» Exercise data
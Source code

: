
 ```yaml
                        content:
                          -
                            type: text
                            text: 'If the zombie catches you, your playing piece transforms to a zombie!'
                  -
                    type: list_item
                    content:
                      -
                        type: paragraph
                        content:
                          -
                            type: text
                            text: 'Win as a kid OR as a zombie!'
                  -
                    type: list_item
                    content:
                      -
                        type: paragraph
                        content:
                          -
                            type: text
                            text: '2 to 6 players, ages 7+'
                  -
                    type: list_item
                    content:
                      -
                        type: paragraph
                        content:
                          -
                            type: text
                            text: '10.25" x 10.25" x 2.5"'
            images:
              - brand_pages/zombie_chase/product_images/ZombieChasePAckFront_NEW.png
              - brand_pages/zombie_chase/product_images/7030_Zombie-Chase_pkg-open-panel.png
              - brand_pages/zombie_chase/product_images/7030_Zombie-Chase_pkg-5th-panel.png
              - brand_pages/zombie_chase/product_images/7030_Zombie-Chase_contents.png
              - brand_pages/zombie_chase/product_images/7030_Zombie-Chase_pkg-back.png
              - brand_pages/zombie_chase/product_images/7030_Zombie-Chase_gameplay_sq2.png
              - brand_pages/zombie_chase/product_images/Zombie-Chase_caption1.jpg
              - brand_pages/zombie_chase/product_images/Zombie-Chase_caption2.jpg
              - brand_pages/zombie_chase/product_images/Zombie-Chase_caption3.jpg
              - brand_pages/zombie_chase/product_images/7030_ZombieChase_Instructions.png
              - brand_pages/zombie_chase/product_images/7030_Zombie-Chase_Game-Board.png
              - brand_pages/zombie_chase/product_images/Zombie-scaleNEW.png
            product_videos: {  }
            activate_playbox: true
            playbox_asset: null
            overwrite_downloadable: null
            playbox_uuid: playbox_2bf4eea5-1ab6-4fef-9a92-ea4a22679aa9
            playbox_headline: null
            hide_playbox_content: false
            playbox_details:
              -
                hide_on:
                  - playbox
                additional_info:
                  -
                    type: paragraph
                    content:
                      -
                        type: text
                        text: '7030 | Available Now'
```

» Problem to work on
The answer should be an exact reproduction of all the entries.

» Your solution
Source code

:
 ```yaml
                        content:
                          -
                            type: text
                            text: 'If the zombie catches you, your playing piece transforms to a zombie!'
                  -
                    type: list_item
                    content:
                      -
                        type: paragraph
                        content:
                          -
                            type: text
                            text: 'Win as a kid OR as a zombie!'
                  -
                    type: list_item
                    content:
                      -
                        type: paragraph
                        content:
                          -
                            type: text
                            text: '2 to 6 players, ages 7+'
                  -
                    type: list_item
                    content:
                      -
                        type: paragraph
                        content:
                          -
                            type: text
                            text: '10.25" x 10.25" x 2.5"'
            images:
              - brand_pages/zombie_chase/product_images/ZombieChasePAckFront_NEW.png
              - brand_pages/zombie_chase/product_images/7030_Zombie-Chase_pkg-open-panel.png
              - brand_pages/zombie_chase/product_images/7030_Zombie-Chase_pkg-5th-panel.png
              - brand_pages/zombie_chase/product_images/7030_Zombie-Chase_contents.png
              - brand_pages/zombie_chase/product_images/7030_Zombie-Chase_pkg-back.png
              - brand_pages/zombie_chase/product_images/7030_Zombie-Chase_gameplay_sq2.png
              - brand_pages/zombie_chase/product_images/Zombie-Chase_caption1.jpg
              - brand_pages/zombie_chase/product_images/Zombie-Chase_caption2.jpg
              - brand_pages/zombie_chase/product_images/Zombie-Chase_caption3.jpg
              - brand_pages/zombie_chase/product_images/7030_ZombieChase_Instructions.png
              - brand_pages/zombie_chase/product_images/7030_Zombie-Chase_Game-Board.png
              - brand_pages/zombie_chase/product_images/Zombie-scaleNEW.png
            product_videos: {  }
            activate_playbox: true
            playbox_asset: null
            overwrite_downloadable: null
            playbox_uuid: playbox_2bf4eea5-1ab6-4fef-9a92-ea4a22679aa9
            playbox_headline: null
            hide_playbox_content: false
            playbox_details:
              -
                hide_on:
                  - playbox
                additional_info:
                  -
                    type: paragraph
                    content:
                      -
                        type: text
                        text: '7030 | Available Now'
```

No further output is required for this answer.